Michaels here has put out more stuff; Some resin busts, tombstones, the usual vultures, creepy cloth, foam skulls, spiders, rats, blah blah.. Also setting up their animatronic area. Was at Party City yesterday and asked the clerk about their Halloween merchandise. She said it all has to be out by the end of August, so I'm guessing they'll be getting stuff out soon. Aisles are cleared and ready.
The dollar stores have a bunch of little stuff out.


----------



## Daddy's Little Corpse

Went to Michael's this morning. Have to say I'm a little disappointed. They didn't have the animatronic type stuff set up, but from looking over the boxes I'm a little less than impressed. The new bigger tombstones were pretty swank. Will definitely be utilizing some coupons for those.
BUT no black creepy cloth! WTF?! The one year I need LOADS of the stuff and they don't have it. How much does that figure? I asked an employee about it and he said what's out is it-- except for the big props. The shelves were full, no blank spots. *fumes*
Okay, so maybe it's not all that bad, but no creepy cloth?? Off to OTC i guess...


----------



## jdubbya

Daddy's Little Corpse said:


> Went to Michael's this morning. Have to say I'm a little disappointed. They didn't have the animatronic type stuff set up, but from looking over the boxes I'm a little less than impressed. The new bigger tombstones were pretty swank. Will definitely be utilizing some coupons for those.
> BUT no black creepy cloth! WTF?! The one year I need LOADS of the stuff and they don't have it. How much does that figure? I asked an employee about it and he said what's out is it-- except for the big props. The shelves were full, no blank spots. *fumes*
> Okay, so maybe it's not all that bad, but no creepy cloth?? Off to OTC i guess...


Check out Walmart later on for creepy cloth. They normally carry a ton of it and it's cheaper than most other places. Come to think of it, the stuff I saw was that bloody gauze stuff and not actual creepy cloth so you might be right in that they're not carrying it this year. If what they have out is all they're getting, it's somewhat less than last year, and as you mentined, not impressive. From memory, Michaels also consolidates the Halloween stuff by mid September, and the stuff is pretty much picked over by then. They have the Xmas stuff ready to put out by Sept.


----------



## Daddy's Little Corpse

jdubbya said:


> Check out Walmart later on for creepy cloth. They normally carry a ton of it and it's cheaper than most other places. Come to think of it, the stuff I saw was that bloody gauze stuff and not actual creepy cloth so you might be right in that they're not carrying it this year. If what they have out is all they're getting, it's somewhat less than last year, and as you mentined, not impressive. From memory, Michaels also consolidates the Halloween stuff by mid September, and the stuff is pretty much picked over by then. They have the Xmas stuff ready to put out by Sept.
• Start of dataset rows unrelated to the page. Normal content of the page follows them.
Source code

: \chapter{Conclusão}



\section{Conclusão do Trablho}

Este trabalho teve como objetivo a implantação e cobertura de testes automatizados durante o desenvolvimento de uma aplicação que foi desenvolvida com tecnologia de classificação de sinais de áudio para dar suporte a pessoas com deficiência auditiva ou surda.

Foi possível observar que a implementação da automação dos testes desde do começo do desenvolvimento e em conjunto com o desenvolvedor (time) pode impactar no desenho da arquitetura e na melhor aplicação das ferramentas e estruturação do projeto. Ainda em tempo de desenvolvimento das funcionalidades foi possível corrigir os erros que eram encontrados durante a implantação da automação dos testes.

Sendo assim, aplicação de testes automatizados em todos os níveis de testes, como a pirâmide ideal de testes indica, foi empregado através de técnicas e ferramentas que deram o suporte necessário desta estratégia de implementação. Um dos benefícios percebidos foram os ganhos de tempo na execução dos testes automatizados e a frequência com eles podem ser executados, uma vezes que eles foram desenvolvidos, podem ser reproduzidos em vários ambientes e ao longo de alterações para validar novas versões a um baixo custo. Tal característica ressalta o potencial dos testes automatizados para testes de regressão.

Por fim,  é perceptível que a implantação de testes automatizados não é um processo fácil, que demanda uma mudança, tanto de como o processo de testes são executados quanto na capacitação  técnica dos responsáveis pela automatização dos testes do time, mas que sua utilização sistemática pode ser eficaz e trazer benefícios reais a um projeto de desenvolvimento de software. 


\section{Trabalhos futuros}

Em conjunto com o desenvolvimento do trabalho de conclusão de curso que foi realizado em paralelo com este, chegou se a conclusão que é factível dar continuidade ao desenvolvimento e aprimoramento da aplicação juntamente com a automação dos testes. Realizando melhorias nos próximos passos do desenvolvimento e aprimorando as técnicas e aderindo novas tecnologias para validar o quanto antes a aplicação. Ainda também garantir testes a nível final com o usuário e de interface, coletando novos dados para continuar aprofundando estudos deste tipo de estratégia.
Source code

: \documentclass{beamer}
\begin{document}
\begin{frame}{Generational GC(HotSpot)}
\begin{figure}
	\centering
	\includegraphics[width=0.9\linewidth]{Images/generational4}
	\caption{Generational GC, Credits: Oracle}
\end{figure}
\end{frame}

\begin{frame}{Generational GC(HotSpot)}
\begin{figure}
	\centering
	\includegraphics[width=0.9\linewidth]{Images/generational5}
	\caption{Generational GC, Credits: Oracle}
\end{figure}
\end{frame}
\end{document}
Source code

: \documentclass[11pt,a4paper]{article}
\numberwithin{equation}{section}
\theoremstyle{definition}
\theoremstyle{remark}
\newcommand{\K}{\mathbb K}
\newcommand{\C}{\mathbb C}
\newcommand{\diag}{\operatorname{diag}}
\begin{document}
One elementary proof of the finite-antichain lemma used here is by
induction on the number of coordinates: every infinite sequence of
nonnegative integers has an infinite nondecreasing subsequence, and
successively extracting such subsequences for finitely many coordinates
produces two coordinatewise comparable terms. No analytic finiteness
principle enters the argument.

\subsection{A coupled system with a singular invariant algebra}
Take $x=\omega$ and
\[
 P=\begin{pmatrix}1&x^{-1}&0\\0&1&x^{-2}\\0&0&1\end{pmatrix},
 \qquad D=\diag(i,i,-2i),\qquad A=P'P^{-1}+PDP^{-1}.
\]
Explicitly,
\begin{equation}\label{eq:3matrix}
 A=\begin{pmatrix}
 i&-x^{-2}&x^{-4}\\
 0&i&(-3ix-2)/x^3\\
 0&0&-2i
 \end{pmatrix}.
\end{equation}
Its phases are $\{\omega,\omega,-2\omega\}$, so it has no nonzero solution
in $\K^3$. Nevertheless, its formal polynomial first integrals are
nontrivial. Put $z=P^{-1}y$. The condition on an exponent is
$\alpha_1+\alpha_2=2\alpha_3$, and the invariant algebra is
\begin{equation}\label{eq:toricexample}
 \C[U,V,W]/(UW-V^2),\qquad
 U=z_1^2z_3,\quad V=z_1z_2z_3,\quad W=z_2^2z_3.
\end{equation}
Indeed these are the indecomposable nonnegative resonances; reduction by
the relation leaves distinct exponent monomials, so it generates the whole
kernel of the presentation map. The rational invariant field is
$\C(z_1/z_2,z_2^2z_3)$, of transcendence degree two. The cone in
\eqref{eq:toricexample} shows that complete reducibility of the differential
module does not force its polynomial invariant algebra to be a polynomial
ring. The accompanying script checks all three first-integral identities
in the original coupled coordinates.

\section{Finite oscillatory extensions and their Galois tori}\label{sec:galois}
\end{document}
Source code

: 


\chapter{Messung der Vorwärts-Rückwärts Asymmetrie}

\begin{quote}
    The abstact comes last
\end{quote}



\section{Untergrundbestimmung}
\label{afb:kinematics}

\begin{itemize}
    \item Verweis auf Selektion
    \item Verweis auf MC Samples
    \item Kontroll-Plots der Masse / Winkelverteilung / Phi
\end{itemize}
I'll be keeping a close eye on alternative creepy cloth sellers. I was hoping to snag some with a coupon and get the props that needed it done with, but oh well...

And our Michaels has their Xmas ribbon aisle fully stocked and partial Christmas town set up started.


----------



## Spooky1

Went to Home Goods and picked up a few things.










The Scaretaker was a steal at $129


----------



## RoxyBlue

Hancock Fabrics has several Halloween-themed fabrics available, plus some Thanksgiving/Halloween/autumn decorative items. They also had six packs of battery-operated tea lights.


----------



## Daddy's Little Corpse

Spooky the Scaretaker is awesome! Definitely a good deal.

They have new item at dollar tree this year-- severed limbs! Feet and hands more specifically Quality isn't too bad for $1! They also have sparkly skulls reminiscent of Michael's bling. They're styrofoam, but I think they're a better mold than Michael's. Picked up a couple for my altar. The candlelight will look super on them.


----------



## Vancouver

Spooky1 said:


> Went to Home Goods and picked up a few things.
> 
> 
> 
> 
> 
> 
> 
> 
> 
> 
> The Scaretaker was a steal at $129


how the hell did you get this guy for so cheap????

i have seen that scaretaker priced from $300-$800!

you are very fortunate


----------



## bozz

Yeah the ST was $ 800 at Halloween Express last year and they can't sell it for that but for $ 129 that is a steal !!!! He's cool,not my thing but I would take him as a free gift anyday.....ha !!!


----------



## scream1973

Hes pretty sweet.. I want one


----------



## GothicCandle

got this stuff at the dollar store today. This too

http://img.photobucket.com/albums/v628/slytherinspy/hallo9/DSC00059.jpg

not the greatest pictures, my camcorder don't take awesome still photos, and my other camera, the batterys are dead.


----------



## RoxyBlue

Those mini skeleton hands are adorable Nice stuff you found, Gothic! That skull water globe looks like one we got at Target some years ago. When you shake it, little black bats fly around.


----------



## scareme

Did alot of shopping yesterday. Went to Ross and bought a realy large crystal skull I want to use for the crystal ball for the fortuneteller. Walking in the house with my arms full of bags and one drops. I hear glass breaking. Yes it was the crystal skull. Broke in to many pieces to fix it. Ross only had one. I'll have to check another Ross to see if they have one. And try to talk hubby in to letting me buy another after just smashing the first one.


----------



## Daddy's Little Corpse

Aw, Scareme! That sucks. Good luck finding another one.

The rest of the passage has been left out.